Reproduce the records below exactly, but only between the lines holding "unmystic unmystical unmystically" and "unnerves unnerving unnervingly", inclusive.

[Opening RECORDED DATA section]

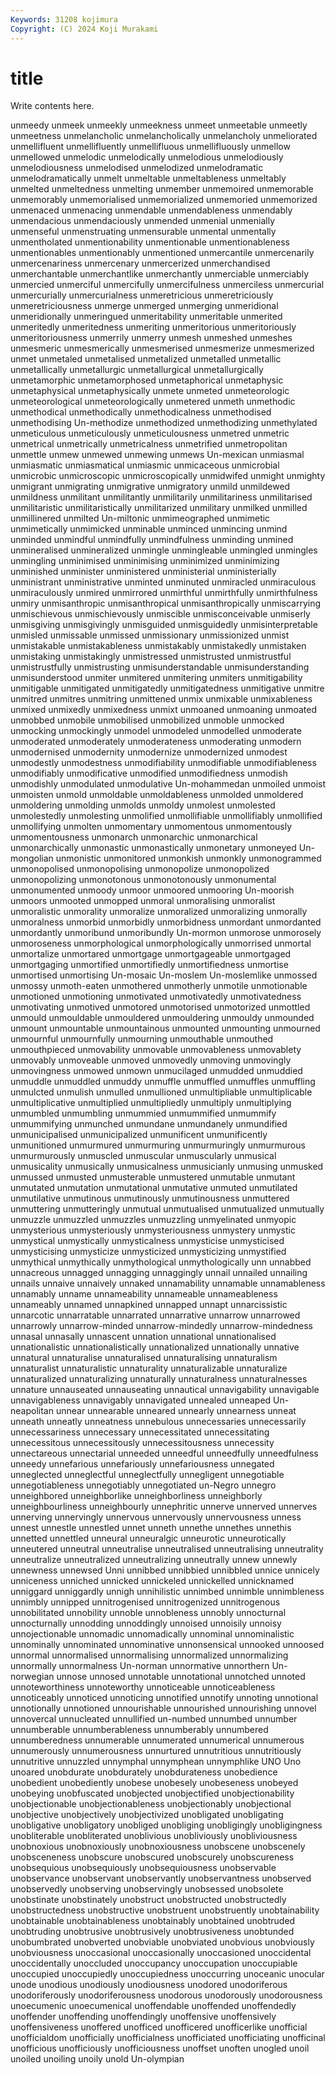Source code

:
 ```yaml
---
Keywords: 31208 kojimura
Copyright: (C) 2024 Koji Murakami
---
```


# title

Write contents here.



unmeedy unmeek unmeekly
unmeekness unmeet unmeetable unmeetly unmeetness unmelancholic unmelancholically unmelancholy unmeliorated unmellifluent
unmellifluently unmellifluous unmellifluously unmellow unmellowed unmelodic unmelodically unmelodious unmelodiously unmelodiousness
unmelodised unmelodized unmelodramatic unmelodramatically unmelt unmeltable unmeltableness unmeltably unmelted unmeltedness
unmelting unmember unmemoired unmemorable unmemorably unmemorialised unmemorialized unmemoried unmemorized unmenaced
unmenacing unmendable unmendableness unmendably unmendacious unmendaciously unmended unmenial unmenially unmenseful
unmenstruating unmensurable unmental unmentally unmentholated unmentionability unmentionable unmentionableness unmentionables unmentionably
unmentioned unmercantile unmercenarily unmercenariness unmercenary unmercerized unmerchandised unmerchantable unmerchantlike unmerchantly
unmerciable unmerciably unmercied unmerciful unmercifully unmercifulness unmerciless unmercurial unmercurially unmercurialness
unmeretricious unmeretriciously unmeretriciousness unmerge unmerged unmerging unmeridional unmeridionally unmeringued unmeritability
unmeritable unmerited unmeritedly unmeritedness unmeriting unmeritorious unmeritoriously unmeritoriousness unmerrily unmerry
unmesh unmeshed unmeshes unmesmeric unmesmerically unmesmerised unmesmerize unmesmerized unmet unmetaled
unmetalised unmetalized unmetalled unmetallic unmetallically unmetallurgic unmetallurgical unmetallurgically unmetamorphic unmetamorphosed
unmetaphorical unmetaphysic unmetaphysical unmetaphysically unmete unmeted unmeteorologic unmeteorological unmeteorologically unmetered
unmeth unmethodic unmethodical unmethodically unmethodicalness unmethodised unmethodising Un-methodize unmethodized unmethodizing
unmethylated unmeticulous unmeticulously unmeticulousness unmetred unmetric unmetrical unmetrically unmetricalness unmetrified
unmetropolitan unmettle unmew unmewed unmewing unmews Un-mexican unmiasmal unmiasmatic unmiasmatical
unmiasmic unmicaceous unmicrobial unmicrobic unmicroscopic unmicroscopically unmidwifed unmight unmighty unmigrant
unmigrating unmigrative unmigratory unmild unmildewed unmildness unmilitant unmilitantly unmilitarily unmilitariness
unmilitarised unmilitaristic unmilitaristically unmilitarized unmilitary unmilked unmilled unmillinered unmilted Un-miltonic
unmimeographed unmimetic unmimetically unmimicked unminable unminced unmincing unmind unminded unmindful
unmindfully unmindfulness unminding unmined unmineralised unmineralized unmingle unmingleable unmingled unmingles
unmingling unminimised unminimising unminimized unminimizing unminished unminister unministered unministerial unministerially
unministrant unministrative unminted unminuted unmiracled unmiraculous unmiraculously unmired unmirrored unmirthful
unmirthfully unmirthfulness unmiry unmisanthropic unmisanthropical unmisanthropically unmiscarrying unmischievous unmischievously unmiscible
unmisconceivable unmiserly unmisgiving unmisgivingly unmisguided unmisguidedly unmisinterpretable unmisled unmissable unmissed
unmissionary unmissionized unmist unmistakable unmistakableness unmistakably unmistakedly unmistaken unmistaking unmistakingly
unmistressed unmistrusted unmistrustful unmistrustfully unmistrusting unmisunderstandable unmisunderstanding unmisunderstood unmiter unmitered
unmitering unmiters unmitigability unmitigable unmitigated unmitigatedly unmitigatedness unmitigative unmitre unmitred
unmitres unmitring unmittened unmix unmixable unmixableness unmixed unmixedly unmixedness unmixt
unmoaned unmoaning unmoated unmobbed unmobile unmobilised unmobilized unmoble unmocked unmocking
unmockingly unmodel unmodeled unmodelled unmoderate unmoderated unmoderately unmoderateness unmoderating unmodern
unmodernised unmodernity unmodernize unmodernized unmodest unmodestly unmodestness unmodifiability unmodifiable unmodifiableness
unmodifiably unmodificative unmodified unmodifiedness unmodish unmodishly unmodulated unmodulative Un-mohammedan unmoiled
unmoist unmoisten unmold unmoldable unmoldableness unmolded unmoldered unmoldering unmolding unmolds
unmoldy unmolest unmolested unmolestedly unmolesting unmolified unmollifiable unmollifiably unmollified unmollifying
unmolten unmomentary unmomentous unmomentously unmomentousness unmonarch unmonarchic unmonarchical unmonarchically unmonastic
unmonastically unmonetary unmoneyed Un-mongolian unmonistic unmonitored unmonkish unmonkly unmonogrammed unmonopolised
unmonopolising unmonopolize unmonopolized unmonopolizing unmonotonous unmonotonously unmonumental unmonumented unmoody unmoor
unmoored unmooring Un-moorish unmoors unmooted unmopped unmoral unmoralising unmoralist unmoralistic
unmorality unmoralize unmoralized unmoralizing unmorally unmoralness unmorbid unmorbidly unmorbidness unmordant
unmordanted unmordantly unmoribund unmoribundly Un-mormon unmorose unmorosely unmoroseness unmorphological unmorphologically
unmorrised unmortal unmortalize unmortared unmortgage unmortgageable unmortgaged unmortgaging unmortified unmortifiedly
unmortifiedness unmortise unmortised unmortising Un-mosaic Un-moslem Un-moslemlike unmossed unmossy unmoth-eaten
unmothered unmotherly unmotile unmotionable unmotioned unmotioning unmotivated unmotivatedly unmotivatedness unmotivating
unmotived unmotored unmotorised unmotorized unmottled unmould unmouldable unmouldered unmouldering unmouldy
unmounded unmount unmountable unmountainous unmounted unmounting unmourned unmournful unmournfully unmourning
unmouthable unmouthed unmouthpieced unmovability unmovable unmovableness unmovablety unmovably unmoveable unmoved
unmovedly unmoving unmovingly unmovingness unmowed unmown unmucilaged unmudded unmuddied unmuddle
unmuddled unmuddy unmuffle unmuffled unmuffles unmuffling unmulcted unmulish unmulled unmullioned
unmultipliable unmultiplicable unmultiplicative unmultiplied unmultipliedly unmultiply unmultiplying unmumbled unmumbling unmummied
unmummified unmummify unmummifying unmunched unmundane unmundanely unmundified unmunicipalised unmunicipalized unmunificent
unmunificently unmunitioned unmurmured unmurmuring unmurmuringly unmurmurous unmurmurously unmuscled unmuscular unmuscularly
unmusical unmusicality unmusically unmusicalness unmusicianly unmusing unmusked unmussed unmusted unmusterable
unmustered unmutable unmutant unmutated unmutation unmutational unmutative unmuted unmutilated unmutilative
unmutinous unmutinously unmutinousness unmuttered unmuttering unmutteringly unmutual unmutualised unmutualized unmutually
unmuzzle unmuzzled unmuzzles unmuzzling unmyelinated unmyopic unmysterious unmysteriously unmysteriousness unmystery
unmystic unmystical unmystically unmysticalness unmysticise unmysticised unmysticising unmysticize unmysticized unmysticizing
unmystified unmythical unmythically unmythological unmythologically unn unnabbed unnacreous unnagged unnagging
unnaggingly unnail unnailed unnailing unnails unnaive unnaively unnaked unnamability unnamable
unnamableness unnamably unname unnameability unnameable unnameableness unnameably unnamed unnapkined unnapped
unnapt unnarcissistic unnarcotic unnarratable unnarrated unnarrative unnarrow unnarrowed unnarrowly unnarrow-minded
unnarrow-mindedly unnarrow-mindedness unnasal unnasally unnascent unnation unnational unnationalised unnationalistic unnationalistically
unnationalized unnationally unnative unnatural unnaturalise unnaturalised unnaturalising unnaturalism unnaturalist unnaturalistic
unnaturality unnaturalizable unnaturalize unnaturalized unnaturalizing unnaturally unnaturalness unnaturalnesses unnature unnauseated
unnauseating unnautical unnavigability unnavigable unnavigableness unnavigably unnavigated unnealed unneaped Un-neapolitan
unnear unnearable unneared unnearly unnearness unneat unneath unneatly unneatness unnebulous
unnecessaries unnecessarily unnecessariness unnecessary unnecessitated unnecessitating unnecessitous unnecessitously unnecessitousness unnecessity
unnectareous unnectarial unneeded unneedful unneedfully unneedfulness unneedy unnefarious unnefariously unnefariousness
unnegated unneglected unneglectful unneglectfully unnegligent unnegotiable unnegotiableness unnegotiably unnegotiated un-Negro
unnegro unneighbored unneighborlike unneighborliness unneighborly unneighbourliness unneighbourly unnephritic unnerve unnerved
unnerves unnerving unnervingly unnervous unnervously unnervousness unness unnest unnestle unnestled
unnet unneth unnethe unnethes unnethis unnetted unnettled unneural unneuralgic unneurotic
unneurotically unneutered unneutral unneutralise unneutralised unneutralising unneutrality unneutralize unneutralized unneutralizing
unneutrally unnew unnewly unnewness unnewsed Unni unnibbed unnibbied unnibbled unnice
unnicely unniceness unniched unnicked unnickeled unnickelled unnicknamed unniggard unniggardly unnigh
unnihilistic unnimbed unnimble unnimbleness unnimbly unnipped unnitrogenised unnitrogenized unnitrogenous unnobilitated
unnobility unnoble unnobleness unnobly unnocturnal unnocturnally unnodding unnoddingly unnoised unnoisily
unnoisy unnojectionable unnomadic unnomadically unnominal unnominalistic unnominally unnominated unnominative unnonsensical
unnooked unnoosed unnormal unnormalised unnormalising unnormalized unnormalizing unnormally unnormalness Un-norman
unnormative unnorthern Un-norwegian unnose unnosed unnotable unnotational unnotched unnoted unnoteworthiness
unnoteworthy unnoticeable unnoticeableness unnoticeably unnoticed unnoticing unnotified unnotify unnoting unnotional
unnotionally unnotioned unnourishable unnourished unnourishing unnovel unnovercal unnucleated unnullified un-numbed
unnumbed unnumber unnumberable unnumberableness unnumberably unnumbered unnumberedness unnumerable unnumerated unnumerical
unnumerous unnumerously unnumerousness unnurtured unnutritious unnutritiously unnutritive unnuzzled unnymphal unnymphean
unnymphlike UNO Uno unoared unobdurate unobdurately unobdurateness unobedience unobedient unobediently
unobese unobesely unobeseness unobeyed unobeying unobfuscated unobjected unobjectified unobjectionability unobjectionable
unobjectionableness unobjectionably unobjectional unobjective unobjectively unobjectivized unobligated unobligating unobligative unobligatory
unobliged unobliging unobligingly unobligingness unobliterable unobliterated unoblivious unobliviously unobliviousness unobnoxious
unobnoxiously unobnoxiousness unobscene unobscenely unobsceneness unobscure unobscured unobscurely unobscureness unobsequious
unobsequiously unobsequiousness unobservable unobservance unobservant unobservantly unobservantness unobserved unobservedly unobserving
unobservingly unobsessed unobsolete unobstinate unobstinately unobstruct unobstructed unobstructedly unobstructedness unobstructive
unobstruent unobstruently unobtainability unobtainable unobtainableness unobtainably unobtained unobtruded unobtruding unobtrusive
unobtrusively unobtrusiveness unobtunded unobumbrated unobverted unobviable unobviated unobvious unobviously unobviousness
unoccasional unoccasionally unoccasioned unoccidental unoccidentally unoccluded unoccupancy unoccupation unoccupiable unoccupied
unoccupiedly unoccupiedness unoccurring unoceanic unocular unode unodious unodiously unodiousness unodored
unodoriferous unodoriferously unodoriferousness unodorous unodorously unodorousness unoecumenic unoecumenical unoffendable unoffended
unoffendedly unoffender unoffending unoffendingly unoffensive unoffensively unoffensiveness unoffered unofficed unofficered
unofficerlike unofficial unofficialdom unofficially unofficialness unofficiated unofficiating unofficinal unofficious unofficiously
unofficiousness unoffset unoften unogled unoil unoiled unoiling unoily unold Un-olympian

[Closing RECORDED DATA section]

* [RESULT FOR THIS EXERCISE]:
unmystic unmystical unmystically unmysticalness unmysticise unmysticised unmysticising unmysticize unmysticized unmysticizing
unmystified unmythical unmythically unmythological unmythologically unn unnabbed unnacreous unnagged unnagging
unnaggingly unnail unnailed unnailing unnails unnaive unnaively unnaked unnamability unnamable
unnamableness unnamably unname unnameability unnameable unnameableness unnameably unnamed unnapkined unnapped
unnapt unnarcissistic unnarcotic unnarratable unnarrated unnarrative unnarrow unnarrowed unnarrowly unnarrow-minded
unnarrow-mindedly unnarrow-mindedness unnasal unnasally unnascent unnation unnational unnationalised unnationalistic unnationalistically
unnationalized unnationally unnative unnatural unnaturalise unnaturalised unnaturalising unnaturalism unnaturalist unnaturalistic
unnaturality unnaturalizable unnaturalize unnaturalized unnaturalizing unnaturally unnaturalness unnaturalnesses unnature unnauseated
unnauseating unnautical unnavigability unnavigable unnavigableness unnavigably unnavigated unnealed unneaped Un-neapolitan
unnear unnearable unneared unnearly unnearness unneat unneath unneatly unneatness unnebulous
unnecessaries unnecessarily unnecessariness unnecessary unnecessitated unnecessitating unnecessitous unnecessitously unnecessitousness unnecessity
unnectareous unnectarial unneeded unneedful unneedfully unneedfulness unneedy unnefarious unnefariously unnefariousness
unnegated unneglected unneglectful unneglectfully unnegligent unnegotiable unnegotiableness unnegotiably unnegotiated un-Negro
unnegro unneighbored unneighborlike unneighborliness unneighborly unneighbourliness unneighbourly unnephritic unnerve unnerved
unnerves unnerving unnervingly unnervous unnervously unnervousness unness unnest unnestle unnestled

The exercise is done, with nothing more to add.